Louisiana — a state whose motto is Union, Justice and Confidence — is known for many things. The Bayou State is the birthplace of jazz, Creole and Cajun food, and New Orleans is the site of the country’s largest annual Mardi Gras Carnival. But as The Times-Picayune found in a major series years ago, Louisiana is also “the world’s prison capital,” with an incarceration rate that is “nearly five times Iran’s, 13 times China’s and 20 times Germany’s.”
Last week, a new study from the Brennan Center for Justice reaffirmed Louisiana’s grim status as the world’s leading jailer. “Louisiana incarcerates 1 in 75 adults, that’s twice the national average [496 people per 100,000] and the highest in the world,” said the Brennan Center’s Lauren-Brooke Eisen. But the crux of the study was not the state’s prison boom. Instead, researchers sought to explain what caused the dramatic drop in crime in the United States over the past couple decades — and to what extent the decline can be linked to the expansion of the prison industrial complex. In the past 20 years, Louisiana — in tandem with the rest of the country — has experienced a drastic drop in crime at the same time the state’s prison population has doubled.
The 139-page report found numerous leading factors that contributed to the crime drop — but contrary to tough-on-crime rhetoric, the prison boom was not among them. Like other studies before it, the Brennan report rejects the argument that an increased prison populace makes society much safer. While mass incarceration has had a limited role in lower crime rates, other factors are much more important. The Brennan Center found that, “police officers, some data-driven policing techniques, changes in income, decreased alcohol consumption, and an aging population played a role in reducing crime.” In fact, Eisen believes that mass incarceration in Louisiana is now delivering negligible returns. “Since 2000 [Louisiana] imprisonment has increased four fold to over 35,000 prisoners. The effectiveness on crime has declined to zero and that’s because of the marginal effect of adding more people to prison.”

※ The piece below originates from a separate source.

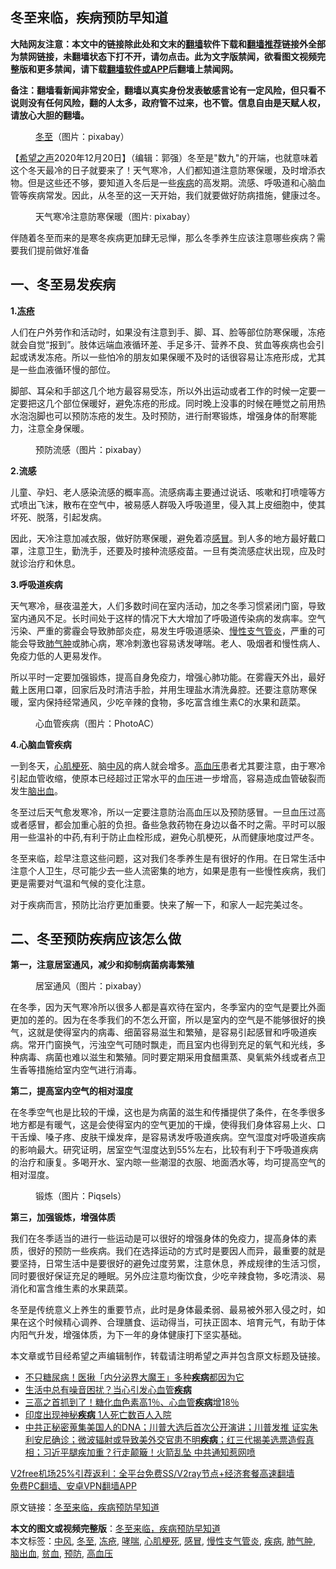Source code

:  <h2>冬至来临，疾病预防早知道</h2> <p class="notice"><b>大陆网友注意：本文中的链接除此处和文末的<a href="https://github.com/bannedbook/fanqiang" >翻墙</a>软件下载和<a href="https://github.com/killgcd/justmysocks/blob/master/README.md">翻墙推荐</a>链接外全部为禁网链接，未翻墙状态下打不开，请勿点击。此为文字版禁闻，欲看图文视频完整版和更多禁闻，请下载<a href="https://github.com/bannedbook/fanqiang">翻墙软件或APP</a>后翻墙上禁闻网。</p><p>备注：翻墙看新闻非常安全，翻墙以真实身份发表敏感言论有一定风险，但只看不说则没有任何风险，翻的人太多，政府管不过来，也不管。信息自由是天赋人权，请放心大胆的翻墙。</b></p>  <div class="entry"> <figure><figcaption><a href="https://www.bannedbook.org/bnews/tag/%E5%86%AC%E8%87%B3/" class="st_tag internal_tag" rel="tag" title="标签 冬至 下的日志">冬至</a>（图片：pixabay）</figcaption></figure> <p>【<span class='wp_keywordlink_affiliate'><a href="https://www.soundofhope.org" title="希望之声" target="_blank">希望之声</a></span>2020年12月20日】（编辑：郭强）冬至是&quot;数九&quot;的开端，也就意味着这个冬天最冷的日子就要来了！天气寒冷，人们都知道注意防寒保暖，及时增添衣物。但是这些还不够，要知道入冬后是一些<a href="https://www.bannedbook.org/bnews/tag/%e7%96%be%e7%97%85/" class="st_tag internal_tag" rel="tag" title="标签 疾病 下的日志">疾病</a>的高发期。流感、呼吸道和心脑血管等疾病常发。因此，从冬至的这一天开始，我们就要做好防病措施，健康过冬。</p> <figure><figcaption>天气寒冷注意防寒保暖（图片: pixabay）</figcaption></figure> <p>伴随着冬至而来的是寒冬疾病更加肆无忌惮，那么冬季养生应该注意哪些疾病？需要我们提前做好准备</p> <h2>一、冬至易发疾病</h2> <p><strong>1.<a href="https://www.bannedbook.org/bnews/tag/%e5%86%bb%e7%96%ae/" class="st_tag internal_tag" rel="tag" title="标签 冻疮 下的日志">冻疮</a></strong></p> <p>人们在户外劳作和活动时，如果没有注意到手、脚、耳、脸等部位防寒保暖，冻疮就会自觉“报到”。肢体远端血液循环差、手足多汗、营养不良、贫血等疾病也会引起或诱发冻疮。所以一些怕冷的朋友如果保暖不及时的话很容易让冻疮形成，尤其是一些血液循环慢的部位。</p> <p>脚部、耳朵和手部这几个地方最容易受冻，所以外出运动或者工作的时候一定要一定要把这几个部位保暖好，避免冻疮的形成。同时晚上没事的时候在睡觉之前用热水泡泡脚也可以预防冻疮的发生。及时预防，进行耐寒锻炼，增强身体的耐寒能力，注意全身保暖。</p> <figure><figcaption>预防流感（图片：pixabay）</figcaption></figure> <p><strong>2.流感</strong></p>  <p>儿童、孕妇、老人感染流感的概率高。流感病毒主要通过说话、咳嗽和打喷嚏等方式喷出飞沫，散布在空气中，被易感人群吸入呼吸道里，侵入其上皮细胞中，使其坏死、脱落，引起发病。</p> <p>因此，天冷注意加减衣服，做好防寒保暖，避免着凉<a href="https://www.bannedbook.org/bnews/tag/%E6%84%9F%E5%86%92/" class="st_tag internal_tag" rel="tag" title="标签 感冒 下的日志">感冒</a>。到人多的地方最好戴口罩，注意卫生，勤洗手，还要及时接种流感疫苗。一旦有类流感症状出现，应及时就诊治疗和休息。</p> <p><strong>3.呼吸道疾病</strong></p> <p>天气寒冷，昼夜温差大，人们多数时间在室内活动，加之冬季习惯紧闭门窗，导致室内通风不足。长时间处于这样的情况下大大增加了呼吸道传染病的发病率。空气污染、严重的雾霾会导致肺部炎症，易发生呼吸道感染、<a href="https://www.bannedbook.org/bnews/tag/%e6%85%a2%e6%80%a7%e6%94%af%e6%b0%94%e7%ae%a1%e7%82%8e/" class="st_tag internal_tag" rel="tag" title="标签 慢性支气管炎 下的日志">慢性支气管炎</a>，严重的可能会导致<a href="https://www.bannedbook.org/bnews/tag/%e8%82%ba%e6%b0%94%e8%82%bf/" class="st_tag internal_tag" rel="tag" title="标签 肺气肿 下的日志">肺气肿</a>或肺心病，寒冷刺激也容易诱发哮喘。老人、吸烟者和慢性病人、免疫力低的人更易发作。</p> <p>所以平时一定要加强锻炼，提高自身免疫力，增强心肺功能。在雾霾天外出，最好戴上医用口罩，回家后及时清洁手脸，并用生理盐水清洗鼻腔。还要注意防寒保暖，室内保持经常通风，少吃辛辣的食物，多吃富含维生素C的水果和蔬菜。</p> <figure><figcaption>心血管疾病（图片：PhotoAC）</figcaption></figure> <p><strong>4.心脑血管疾病</strong></p>  <p>一到冬天，<a href="https://www.bannedbook.org/bnews/tag/%e5%bf%83%e8%82%8c%e6%a2%97%e6%ad%bb/" class="st_tag internal_tag" rel="tag" title="标签 心肌梗死 下的日志">心肌梗死</a>、脑<a href="https://www.bannedbook.org/bnews/tag/%E4%B8%AD%E9%A3%8E/" class="st_tag internal_tag" rel="tag" title="标签 中风 下的日志">中风</a>的病人就会增多。<a href="https://www.bannedbook.org/bnews/tag/%e9%ab%98%e8%a1%80%e5%8e%8b/" class="st_tag internal_tag" rel="tag" title="标签 高血压 下的日志">高血压</a>患者尤其要注意，由于寒冷引起血管收缩，使原本已经超过正常水平的血压进一步增高，容易造成血管破裂而发生<a href="https://www.bannedbook.org/bnews/tag/%E8%84%91%E5%87%BA%E8%A1%80/" class="st_tag internal_tag" rel="tag" title="标签 脑出血 下的日志">脑出血</a>。</p> <p>冬至过后天气愈发寒冷，所以一定要注意防治高血压以及预防感冒。一旦血压过高或者感冒，都会加重心脏的负担。备些急救药物在身边以备不时之需。平时可以服用一些温补的中药,有利于防止血栓形成，避免心肌梗死，从而健康地度过严冬。</p> <p>冬至来临，趁早注意这些问题，这对我们冬季养生是有很好的作用。在日常生活中注意个人卫生，尽可能少去一些人流密集的地方，如果是患有一些慢性疾病，我们更是需要对气温和气候的变化注意。</p> <p>对于疾病而言，预防比治疗更加重要。快来了解一下，和家人一起完美过冬。</p> <h2>二、冬至预防疾病应该怎么做</h2> <p><strong>第一，注意居室通风，减少和抑制病菌病毒繁殖</strong></p> <figure><figcaption>居室通风（图片：pixabay）</figcaption></figure> <p>在冬季，因为天气寒冷所以很多人都是喜欢待在室内，冬季室内的空气是要比外面更加的差的。因为在冬季我们的不怎么开窗，所以是室内的空气是不能够很好的换气，这就是使得室内的病毒、细菌容易滋生和繁殖，是容易引起感冒和呼吸道疾病。常开门窗换气，污浊空气可随时飘走，而且室内也得到充足的氧气和光线，多种病毒、病菌也难以滋生和繁殖。同时要定期采用食醋熏蒸、臭氧紫外线或者点卫生香等措施给室内空气进行消毒。</p>  <p><strong>第二，提高室内空气的相对湿度</strong></p> <p>在冬季空气也是比较的干燥，这也是为病菌的滋生和传播提供了条件，在冬季很多地方都是有暖气，这是会使得室内的空气更加的干燥，使得我们身体容易上火、口干舌燥、嗓子疼、皮肤干燥发痒，是容易诱发呼吸道疾病。空气湿度对呼吸道疾病的影响最大。研究证明，居室空气湿度达到55%左右，比较有利于下呼吸道疾病的治疗和康复。多喝开水、室内晾一些潮湿的衣服、地面洒水等，均可提高空气的相对湿度。</p> <figure><figcaption>锻炼（图片：Piqsels）</figcaption></figure> <p><strong>第三，加强锻炼，增强体质</strong></p> <p>我们在冬季适当的进行一些运动是可以很好的增强身体的免疫力，提高身体的素质，很好的预防一些疾病。我们在选择运动的方式时是要因人而异，最重要的就是要坚持，日常生活中是要很好的避免过度劳累，注意休息，养成规律的生活习惯，同时要很好保证充足的睡眠。另外应注意均衡饮食，少吃辛辣食物，多吃清淡、易消化和富含维生素的水果蔬菜。</p> <p>冬至是传统意义上养生的重要节点，此时是身体最柔弱、最易被外邪入侵之时，如果在这个时候精心调养、合理膳食、运动得当，可扶正固本、培育元气，有助于体内阳气升发，增强体质，为下一年的身体健康打下坚实基础。</p> <p>本文章或节目经希望之声编辑制作，转载请注明希望之声并包含原文标题及链接。</p>  <ul class='op-related-articles' title='相关阅读'> <li><a href='https://www.bannedbook.org/bnews/health/20201219/1450838.html' target='_blank'>不只糖尿病！医揪「内分泌界大魔王」多种<b>疾病</b>都因为它</a></li> <li><a href='https://www.bannedbook.org/bnews/health/20201214/1447280.html' target='_blank'>生活中总有噪音困扰？当心引发心血管<b>疾病</b></a></li> <li><a href='https://www.bannedbook.org/bnews/health/20201213/1446913.html' target='_blank'>三高之首抓到了！糖化血色素高1％、心血管<b>疾病</b>增18％</a></li> <li><a href='https://www.bannedbook.org/bnews/baitai/20201209/1444590.html' target='_blank'>印度出现神秘<b>疾病</b> 1人死亡数百人入院</a></li> <li><a href='https://www.bannedbook.org/bnews/bannedvideo/20201207/1443660.html' target='_blank'>中共正秘密蒐集美国人的DNA；川普大选后首次公开演讲；川普发推 证实朱利安尼确诊；微波辐射或导致美外交官患不明<b>疾病</b>；红三代揭美选票造假真相；习近平腿疾加重？行走颠簸！火箭乱坠   中共通知惹网喷</a></li> </ul> <p class="texttj"> <a href="https://www.bannedbook.org/forum23/topic22702.html" target="_blank">V2free机场25%引荐返利：全平台免费SS/V2ray节点+经济套餐高速翻墙</a><br/> <a href="https://github.com/bannedbook/fanqiang/wiki/%E7%A6%81%E9%97%BB%E7%BD%91%E5%AE%89%E5%8D%93%E7%BF%BB%E5%A2%99%E6%96%B0%E9%97%BBAPP" target="_blank">免费PC翻墙、安卓VPN翻墙APP</a></p><p>原文链接：<a class="src_link"  href="https://www.soundofhope.org/post/455527" target="_blank">冬至来临，疾病预防早知道</a></p><a name='sharetosocial'></a>       <div><b>本文的图文或视频完整版</b>：<a href='https://www.bannedbook.org/bnews/comments/20201221/1451867.html'>冬至来临，疾病预防早知道</a></div>  </div><!--END ENTRY--> <div class="postfooter"> <div>本文标签：<a href="https://www.bannedbook.org/bnews/tag/%E4%B8%AD%E9%A3%8E/" rel="tag">中风</a>, <a href="https://www.bannedbook.org/bnews/tag/%E5%86%AC%E8%87%B3/" rel="tag">冬至</a>, <a href="https://www.bannedbook.org/bnews/tag/%e5%86%bb%e7%96%ae/" rel="tag">冻疮</a>, <a href="https://www.bannedbook.org/bnews/tag/%E5%93%AE%E5%96%98/" rel="tag">哮喘</a>, <a href="https://www.bannedbook.org/bnews/tag/%e5%bf%83%e8%82%8c%e6%a2%97%e6%ad%bb/" rel="tag">心肌梗死</a>, <a href="https://www.bannedbook.org/bnews/tag/%E6%84%9F%E5%86%92/" rel="tag">感冒</a>, <a href="https://www.bannedbook.org/bnews/tag/%e6%85%a2%e6%80%a7%e6%94%af%e6%b0%94%e7%ae%a1%e7%82%8e/" rel="tag">慢性支气管炎</a>, <a href="https://www.bannedbook.org/bnews/tag/%e7%96%be%e7%97%85/" rel="tag">疾病</a>, <a href="https://www.bannedbook.org/bnews/tag/%e8%82%ba%e6%b0%94%e8%82%bf/" rel="tag">肺气肿</a>, <a href="https://www.bannedbook.org/bnews/tag/%E8%84%91%E5%87%BA%E8%A1%80/" rel="tag">脑出血</a>, <a href="https://www.bannedbook.org/bnews/tag/%E8%B4%AB%E8%A1%80/" rel="tag">贫血</a>, <a href="https://www.bannedbook.org/bnews/tag/%E9%A2%84%E9%98%B2/" rel="tag">预防</a>, <a href="https://www.bannedbook.org/bnews/tag/%e9%ab%98%e8%a1%80%e5%8e%8b/" rel="tag">高血压</a></div>  </div><!--END POSTFOOTER-->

Louisiana’s figure of 1 in 75 people in prison comes out to approximately 850 people per 100,000 in a state with a population of nearly 4.65 million. Nearly 40,000 incarcerated people now sit in Louisiana’s prisons and jails. For perspective, Ireland, which also has 4.6 million citizens, locks up only 89 people per 100,000; while Germany, a much larger country, imprisons 76 people.
The state’s staggering incarceration rate is partly due to the fact that, as Eisen points out, “Louisiana’s prison sentences are among the harshest in the country,” with a large percentage of inmates serving life without parole. Brutal mandatory minimums are also behind Louisiana’s prodigious prison boom. And if Louisiana’s elected officials have their way, said boom will continue. Just last year Governor Bobby Jindal signed legislation that imposes a 10-year sentence — without the possibility of probation or a suspended sentence — on anyone convicted of selling any amount of heroin as a first offense.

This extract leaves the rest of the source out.